Я пишу это для тех, кто сознает: публикация «Одного дня Ивана Денисовича» Солженицына была огромным событием для всей нашей страны.

Солженицын открыл нам существование параллельного мира – Архипелага ГУЛАГ.

Чудом было и само создание гениального произведения такого масштаба, как «Один день…». Чудом стало и то, что Твардовскому удалось напечатать его в «Новом мире».

А теперь напомню обстановку тех лет в СССР. При Хрущеве, как и при Сталине, все происходило в атмосфере полной секретности. Засекречены были не только концлагеря, но и целые города, отрасли промышленности, заводы-гиганты, институты, даже знаменитые люди. К примеру, Королев или Курчатов с Зельдовичем.

В искусстве тоже были сплошные фигуры умолчания. Многих корифеев уже реабилитировали, но ни один человек не смел спросить, что стало с архивом Мейерхольда. Или с рукописями незаконченных произведений Бабеля. Даже предсмертное письмо Фадеева оказалось тайной за семью печатями…

Не удивительно, что вслед за публикацией «Одного дня Ивана Денисовича» появились тысячи новых секретов. Кто такой этот гений? Есть ли у него еще рассказы, романы, пьесы?

В нормальном обществе все газеты и журналы страны уже на следующий день после выхода в свет солженицынского бестселлера напечатали бы интервью с автором.

Наверное, мне скажут: хорошо, что желтые журналисты не полезли своими грязными лапами в жизнь Александра Исаевича. Я не согласна. Думаю, Солженицын мог не бояться желтой прессы. Ведь ему не нужна была реклама. И головокружение от успехов не грозило.

У меня в «Новом мире» были друзья еще со студенческих лет, и я печатала там свои статьи и переводы. Но понимала, что никто из новомирцев ни слова не скажет о Солженицыне. Будет хранить редакционные тайны.

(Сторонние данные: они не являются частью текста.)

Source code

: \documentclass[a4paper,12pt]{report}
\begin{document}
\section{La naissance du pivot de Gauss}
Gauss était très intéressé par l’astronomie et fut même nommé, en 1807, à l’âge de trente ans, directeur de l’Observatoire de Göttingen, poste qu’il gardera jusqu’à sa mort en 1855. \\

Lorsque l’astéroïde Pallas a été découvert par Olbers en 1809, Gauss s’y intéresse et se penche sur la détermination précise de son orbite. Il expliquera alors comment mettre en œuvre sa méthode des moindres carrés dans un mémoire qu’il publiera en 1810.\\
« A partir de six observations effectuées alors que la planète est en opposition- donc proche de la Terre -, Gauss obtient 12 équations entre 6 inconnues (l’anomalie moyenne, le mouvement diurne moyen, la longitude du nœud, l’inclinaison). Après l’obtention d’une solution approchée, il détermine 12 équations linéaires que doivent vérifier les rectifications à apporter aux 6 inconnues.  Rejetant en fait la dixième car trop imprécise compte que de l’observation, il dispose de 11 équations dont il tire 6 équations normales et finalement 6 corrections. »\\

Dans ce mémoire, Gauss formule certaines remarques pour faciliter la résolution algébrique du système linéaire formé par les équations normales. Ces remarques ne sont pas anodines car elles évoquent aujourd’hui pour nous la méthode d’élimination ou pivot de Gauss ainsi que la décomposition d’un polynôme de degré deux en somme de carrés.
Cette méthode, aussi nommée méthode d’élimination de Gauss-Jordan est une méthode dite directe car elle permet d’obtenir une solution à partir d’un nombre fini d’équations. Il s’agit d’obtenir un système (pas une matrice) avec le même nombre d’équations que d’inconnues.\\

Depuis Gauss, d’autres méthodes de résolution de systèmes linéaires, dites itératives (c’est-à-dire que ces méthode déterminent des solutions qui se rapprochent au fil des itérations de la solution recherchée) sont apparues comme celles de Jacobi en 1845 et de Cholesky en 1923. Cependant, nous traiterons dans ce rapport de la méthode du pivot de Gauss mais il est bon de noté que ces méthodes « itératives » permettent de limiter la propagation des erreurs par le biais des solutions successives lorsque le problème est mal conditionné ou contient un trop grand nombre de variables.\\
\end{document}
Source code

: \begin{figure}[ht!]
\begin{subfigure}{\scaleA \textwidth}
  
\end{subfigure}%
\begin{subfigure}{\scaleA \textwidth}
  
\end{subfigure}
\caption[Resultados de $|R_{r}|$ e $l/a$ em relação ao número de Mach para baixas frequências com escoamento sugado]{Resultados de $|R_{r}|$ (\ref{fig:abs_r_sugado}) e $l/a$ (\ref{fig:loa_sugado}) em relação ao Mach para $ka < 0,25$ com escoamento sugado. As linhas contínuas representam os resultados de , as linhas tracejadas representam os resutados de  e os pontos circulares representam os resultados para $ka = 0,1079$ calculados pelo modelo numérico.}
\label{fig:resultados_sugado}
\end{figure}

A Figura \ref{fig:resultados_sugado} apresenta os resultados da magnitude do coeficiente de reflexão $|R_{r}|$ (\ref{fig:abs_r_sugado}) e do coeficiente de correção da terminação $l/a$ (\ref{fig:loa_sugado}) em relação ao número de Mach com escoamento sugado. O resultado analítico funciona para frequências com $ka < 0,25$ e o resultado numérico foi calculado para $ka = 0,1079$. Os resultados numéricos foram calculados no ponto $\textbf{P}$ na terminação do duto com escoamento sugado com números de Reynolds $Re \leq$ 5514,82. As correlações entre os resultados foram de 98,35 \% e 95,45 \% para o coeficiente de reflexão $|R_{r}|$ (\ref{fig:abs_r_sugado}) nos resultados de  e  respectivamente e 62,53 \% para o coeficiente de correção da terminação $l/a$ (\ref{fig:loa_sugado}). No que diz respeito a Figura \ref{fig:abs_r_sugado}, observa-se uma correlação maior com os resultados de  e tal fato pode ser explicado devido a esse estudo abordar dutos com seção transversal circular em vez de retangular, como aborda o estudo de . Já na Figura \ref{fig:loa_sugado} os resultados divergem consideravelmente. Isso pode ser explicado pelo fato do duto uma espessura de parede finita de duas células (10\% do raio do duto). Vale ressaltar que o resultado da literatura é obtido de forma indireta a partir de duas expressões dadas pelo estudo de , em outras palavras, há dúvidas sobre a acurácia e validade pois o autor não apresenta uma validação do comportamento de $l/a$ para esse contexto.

Но понимала я и то, что там, где все скрывается, сразу возникают слухи.

И впрямь, скоро по Москве пошла гулять довольно вразумительная история о том, как «Один день…» появился на страницах журнала. В несколько отредактированном виде она дошла и до XXI века.

* * *

Назовем эту историю Версией номер 1.

Видный литературовед Лев Копелев, давний лагерный друг Солженицына, принес рукопись «Щ. 854» А. Твардовскому. Повесть была напечатана почти без интервалов на обеих сторонах страниц в школьной тетради. Тем не менее Твардовский тут же прочел ее и сразу обратился к Хрущеву. И Хрущев дал команду напечатать «Щ. 854», переименованную автором и журналом в «Один день Ивана Денисовича».

Это, так сказать, текст Версии номер 1. Но в том тексте легко угадывался и подтекст. А подтекст был таков: провинциала Солженицына, учителя математики из Рязани, открыл великий просветитель Копелев и отдал его повесть Твардовскому в «Новый мир». А царь-батюшка Никита из каких-то своих хитрожопых соображений повелел рукопись опубликовать. Разумеется, ни сам учитель из Рязани, ни Твардовский, ни Хрущев не ведали, что творят.

В триаде Копелев – Солженицын – Твардовский самая скромная роль отводилась Твардовскому. К сожалению, эту версию тут же подхватили иностранные СМИ, для которых «Один день…» также стал сенсацией.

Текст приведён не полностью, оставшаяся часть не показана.